## WHAT IS REQUIRED
Leave the images aside and output every entry exactly.

## TASK INPUT
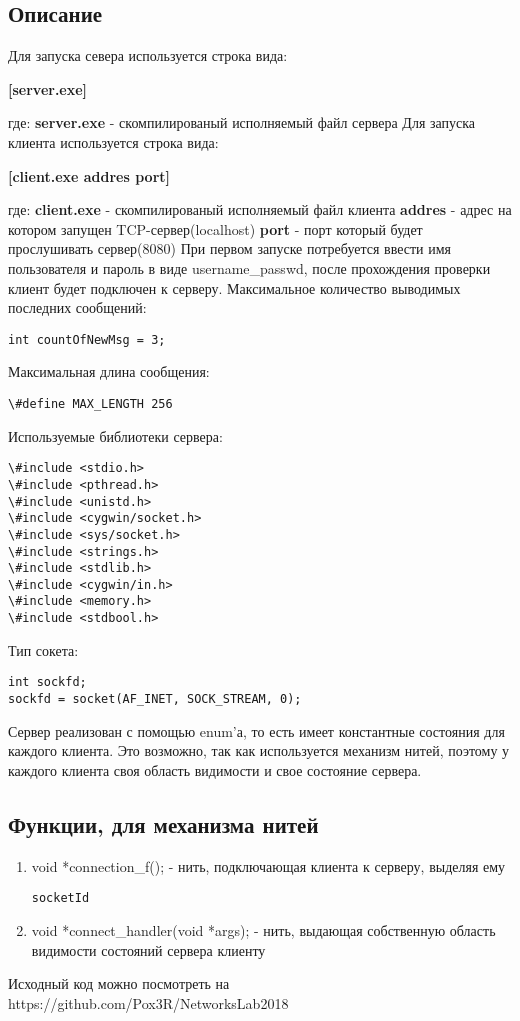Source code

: \documentclass[a4paper,12pt]{extarticle}
\begin{document}
\subsection{Описание}
Для запуска севера используется строка вида:
\begin{center}\large\textbf{[server.exe]}\end{center}
где:
\newline
\textbf{server.exe} - скомпилированый исполняемый файл сервера
\newline
Для запуска клиента используется строка вида:
\begin{center}\large\textbf{[client.exe addres port]}\end{center}
где:
\newline
\textbf{client.exe} - скомпилированый исполняемый файл клиента
\newline
\textbf{addres} - адрес на котором запущен TCP-сервер(localhost)
\newline
\textbf{port} - порт который будет прослушивать сервер(8080)
\newline
При первом запуске потребуется ввести имя пользователя и пароль в виде username\_passwd, после прохождения проверки клиент будет подключен к серверу.
Максимальное количество выводимых последних сообщений:
\begin{verbatim}
int countOfNewMsg = 3;
\end{verbatim}
Максимальная длина сообщения:
\begin{verbatim}
\#define MAX_LENGTH 256
\end{verbatim}
Используемые библиотеки сервера:
\begin{verbatim}
\#include <stdio.h>
\#include <pthread.h>
\#include <unistd.h>
\#include <cygwin/socket.h>
\#include <sys/socket.h>
\#include <strings.h>
\#include <stdlib.h>
\#include <cygwin/in.h>
\#include <memory.h>
\#include <stdbool.h>
\end{verbatim}
Тип сокета:
\begin{verbatim}
int sockfd;
sockfd = socket(AF_INET, SOCK_STREAM, 0);
\end{verbatim}

Сервер реализован с помощью enum'а, то есть имеет константные состояния для каждого клиента. Это возможно, так как используется механизм нитей, поэтому у каждого клиента своя область видимости и свое состояние сервера.
\subsection{Функции, для механизма нитей}
\begin{enumerate}
\item void *connection\_f(); - нить, подключающая клиента к серверу, выделяя ему \begin{verbatim}socketId\end{verbatim}
\item void *connect\_handler(void *args); - нить, выдающая собственную область видимости состояний сервера клиенту
\end{enumerate}
Исходный код можно посмотреть на https://github.com/Pox3R/NetworksLab2018
\end{document}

## SOLUTION BELOW
Source code

: \documentclass[a4paper,12pt]{extarticle}
\begin{document}
\subsection{Описание}
Для запуска севера используется строка вида:
\begin{center}\large\textbf{[server.exe]}\end{center}
где:
\newline
\textbf{server.exe} - скомпилированый исполняемый файл сервера
\newline
Для запуска клиента используется строка вида:
\begin{center}\large\textbf{[client.exe addres port]}\end{center}
где:
\newline
\textbf{client.exe} - скомпилированый исполняемый файл клиента
\newline
\textbf{addres} - адрес на котором запущен TCP-сервер(localhost)
\newline
\textbf{port} - порт который будет прослушивать сервер(8080)
\newline
При первом запуске потребуется ввести имя пользователя и пароль в виде username\_passwd, после прохождения проверки клиент будет подключен к серверу.
Максимальное количество выводимых последних сообщений:
\begin{verbatim}
int countOfNewMsg = 3;
\end{verbatim}
Максимальная длина сообщения:
\begin{verbatim}
\#define MAX_LENGTH 256
\end{verbatim}
Используемые библиотеки сервера:
\begin{verbatim}
\#include <stdio.h>
\#include <pthread.h>
\#include <unistd.h>
\#include <cygwin/socket.h>
\#include <sys/socket.h>
\#include <strings.h>
\#include <stdlib.h>
\#include <cygwin/in.h>
\#include <memory.h>
\#include <stdbool.h>
\end{verbatim}
Тип сокета:
\begin{verbatim}
int sockfd;
sockfd = socket(AF_INET, SOCK_STREAM, 0);
\end{verbatim}

Сервер реализован с помощью enum'а, то есть имеет константные состояния для каждого клиента. Это возможно, так как используется механизм нитей, поэтому у каждого клиента своя область видимости и свое состояние сервера.
\subsection{Функции, для механизма нитей}
\begin{enumerate}
\item void *connection\_f(); - нить, подключающая клиента к серверу, выделяя ему \begin{verbatim}socketId\end{verbatim}
\item void *connect\_handler(void *args); - нить, выдающая собственную область видимости состояний сервера клиенту
\end{enumerate}
Исходный код можно посмотреть на https://github.com/Pox3R/NetworksLab2018
\end{document}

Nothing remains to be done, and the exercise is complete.